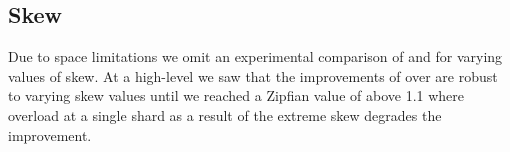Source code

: 


\subsection{Skew}
Due to space limitations we omit an experimental comparison of \sys{} and \mpaxos{} for varying values of skew. At a high-level we saw that the improvements of \sys{} over \mpaxos{} are robust to varying skew values until we reached a Zipfian value of above 1.1 where overload at a single shard as a result of the extreme skew degrades the improvement.




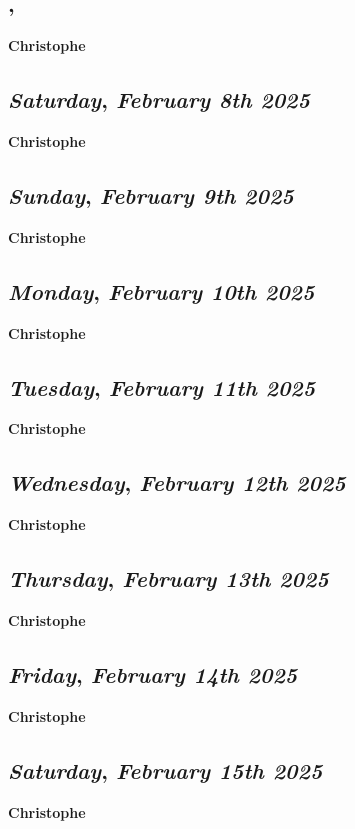 \subsection*{\weekday, \day}
\textbf {Christophe}

\def\day{\textit{February 8th 2025}}
\def\weekday{\textit{Saturday}}
\subsection*{\weekday, \day}
\textbf {Christophe}

\def\day{\textit{February 9th 2025}}
\def\weekday{\textit{Sunday}}
\subsection*{\weekday, \day}
\textbf {Christophe}

\def\day{\textit{February 10th 2025}}
\def\weekday{\textit{Monday}}
\subsection*{\weekday, \day}
\textbf {Christophe}

\def\day{\textit{February 11th 2025}}
\def\weekday{\textit{Tuesday}}
\subsection*{\weekday, \day}
\textbf {Christophe}

\def\day{\textit{February 12th 2025}}
\def\weekday{\textit{Wednesday}}
\subsection*{\weekday, \day}
\textbf {Christophe}

\def\day{\textit{February 13th 2025}}
\def\weekday{\textit{Thursday}}
\subsection*{\weekday, \day}
\textbf {Christophe}

\def\day{\textit{February 14th 2025}}
\def\weekday{\textit{Friday}}
\subsection*{\weekday, \day}
\textbf {Christophe}

\def\day{\textit{February 15th 2025}}
\def\weekday{\textit{Saturday}}
\subsection*{\weekday, \day}
\textbf {Christophe}


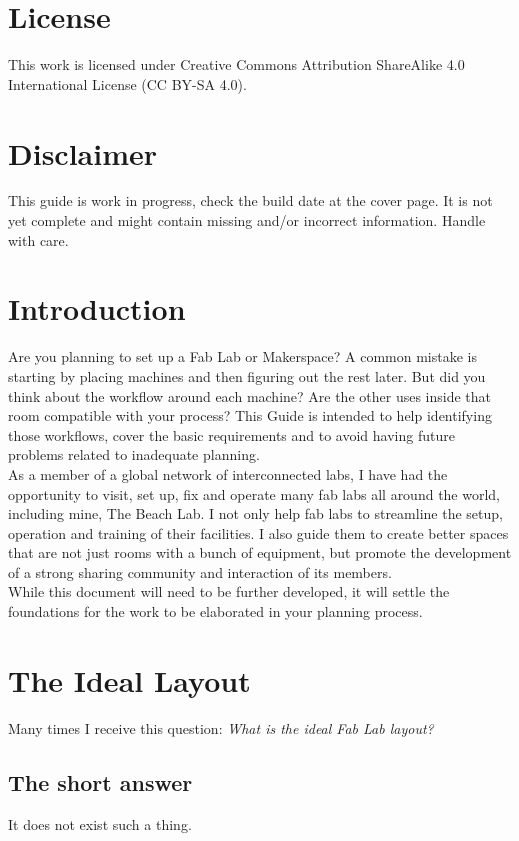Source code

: \documentclass[a4paper,12pt,titlepage]{article}
\begin{document}
\section*{License}
This work is licensed under Creative Commons Attribution ShareAlike 4.0 International License (CC BY-SA 4.0). 

\section*{Disclaimer}
This guide is work in progress, check the build date at the cover page. It is not yet complete and might contain missing and/or incorrect information. Handle with care.
\clearpage
\section{Introduction}
Are you planning to set up a Fab Lab or Makerspace? A common mistake is starting by placing machines and then figuring out the rest later. But did you think about the workflow around each machine? Are the other uses inside that room compatible with your process?  This Guide is intended to help identifying those workflows, cover the basic requirements and to avoid having future problems related to inadequate planning.\\

As a member of a global network of interconnected labs, I have had the opportunity to
visit, set up, fix and operate many fab labs all around the world, including mine, The Beach Lab. I not
only help fab labs to streamline the setup, operation and training of their facilities. I also
guide them to create better spaces that are not just rooms with a bunch of equipment, but
promote the development of a strong sharing community and interaction of its members.\\

While this document will need to be further
developed, it will settle the foundations for the work to be elaborated in your planning process.



\section{The Ideal Layout}
Many times I receive this question: \textit{What is the ideal Fab Lab layout?}
\subsection{The short answer} 
It does not exist such a thing.
\end{document}
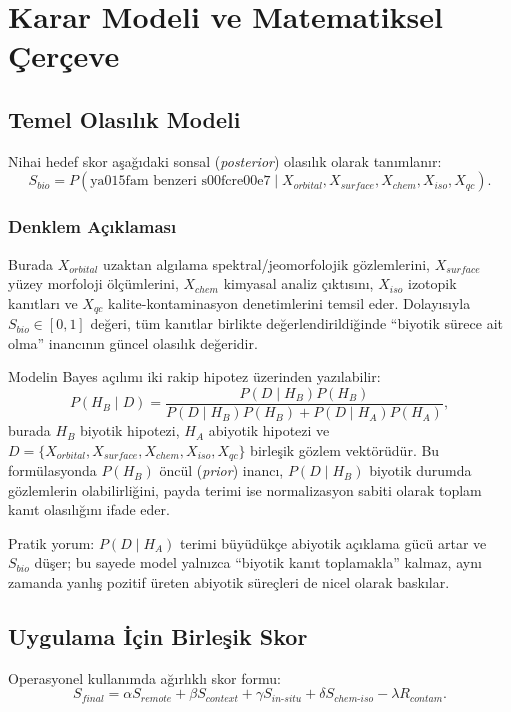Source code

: \documentclass[12pt,a4paper]{article}
\begin{document}
\section{Karar Modeli ve Matematiksel Çerçeve}
\subsection{Temel Olasılık Modeli}
Nihai hedef skor aşağıdaki sonsal (\textit{posterior}) olasılık olarak tanımlanır:
\begin{equation}
S_{bio} = P(\text{ya\u015fam benzeri s\u00fcre\u00e7} \mid X_{orbital}, X_{surface}, X_{chem}, X_{iso}, X_{qc}).
\end{equation}

\subsubsection*{Denklem Açıklaması}
Burada $X_{orbital}$ uzaktan algılama spektral/jeomorfolojik gözlemlerini, $X_{surface}$ yüzey morfoloji ölçümlerini, $X_{chem}$ kimyasal analiz çıktısını, $X_{iso}$ izotopik kanıtları ve $X_{qc}$ kalite-kontaminasyon denetimlerini temsil eder. Dolayısıyla $S_{bio}\in[0,1]$ değeri, tüm kanıtlar birlikte değerlendirildiğinde ``biyotik sürece ait olma'' inancının güncel olasılık değeridir.

Modelin Bayes açılımı iki rakip hipotez üzerinden yazılabilir:
\begin{equation}
P(H_B\mid D)=\frac{P(D\mid H_B)P(H_B)}{P(D\mid H_B)P(H_B)+P(D\mid H_A)P(H_A)},
\end{equation}
burada $H_B$ biyotik hipotezi, $H_A$ abiyotik hipotezi ve $D=\{X_{orbital},X_{surface},X_{chem},X_{iso},X_{qc}\}$ birleşik gözlem vektörüdür. Bu formülasyonda $P(H_B)$ öncül (\textit{prior}) inancı, $P(D\mid H_B)$ biyotik durumda gözlemlerin olabilirliğini, payda terimi ise normalizasyon sabiti olarak toplam kanıt olasılığını ifade eder.

Pratik yorum: $P(D\mid H_A)$ terimi büyüdükçe abiyotik açıklama gücü artar ve $S_{bio}$ düşer; bu sayede model yalnızca ``biyotik kanıt toplamakla'' kalmaz, aynı zamanda yanlış pozitif üreten abiyotik süreçleri de nicel olarak baskılar.

\subsection{Uygulama İçin Birleşik Skor}
Operasyonel kullanımda ağırlıklı skor formu:
\begin{equation}
S_{final} = \alpha S_{remote} + \beta S_{context} + \gamma S_{in\text{-}situ} + \delta S_{chem\text{-}iso} - \lambda R_{contam}.
\end{equation}
\end{document}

Exercise directions
Take the lines above from the top of the records through the one with "As a member" and repeat them exactly, without any pictures.

Task response
Source code

: 


\subsection{Skew}
Due to space limitations we omit an experimental comparison of \sys{} and \mpaxos{} for varying values of skew. At a high-level we saw that the improvements of \sys{} over \mpaxos{} are robust to varying skew values until we reached a Zipfian value of above 1.1 where overload at a single shard as a result of the extreme skew degrades the improvement.




 \subsection*{\weekday, \day}
\textbf {Christophe}

\def\day{\textit{February 8th 2025}}
\def\weekday{\textit{Saturday}}
\subsection*{\weekday, \day}
\textbf {Christophe}

\def\day{\textit{February 9th 2025}}
\def\weekday{\textit{Sunday}}
\subsection*{\weekday, \day}
\textbf {Christophe}

\def\day{\textit{February 10th 2025}}
\def\weekday{\textit{Monday}}
\subsection*{\weekday, \day}
\textbf {Christophe}

\def\day{\textit{February 11th 2025}}
\def\weekday{\textit{Tuesday}}
\subsection*{\weekday, \day}
\textbf {Christophe}

\def\day{\textit{February 12th 2025}}
\def\weekday{\textit{Wednesday}}
\subsection*{\weekday, \day}
\textbf {Christophe}

\def\day{\textit{February 13th 2025}}
\def\weekday{\textit{Thursday}}
\subsection*{\weekday, \day}
\textbf {Christophe}

\def\day{\textit{February 14th 2025}}
\def\weekday{\textit{Friday}}
\subsection*{\weekday, \day}
\textbf {Christophe}

\def\day{\textit{February 15th 2025}}
\def\weekday{\textit{Saturday}}
\subsection*{\weekday, \day}
\textbf {Christophe}


Source code

: \documentclass[a4paper,12pt,titlepage]{article}
\begin{document}
\section*{License}
This work is licensed under Creative Commons Attribution ShareAlike 4.0 International License (CC BY-SA 4.0). 

\section*{Disclaimer}
This guide is work in progress, check the build date at the cover page. It is not yet complete and might contain missing and/or incorrect information. Handle with care.
\clearpage
\section{Introduction}
Are you planning to set up a Fab Lab or Makerspace? A common mistake is starting by placing machines and then figuring out the rest later. But did you think about the workflow around each machine? Are the other uses inside that room compatible with your process?  This Guide is intended to help identifying those workflows, cover the basic requirements and to avoid having future problems related to inadequate planning.\\

As a member of a global network of interconnected labs, I have had the opportunity to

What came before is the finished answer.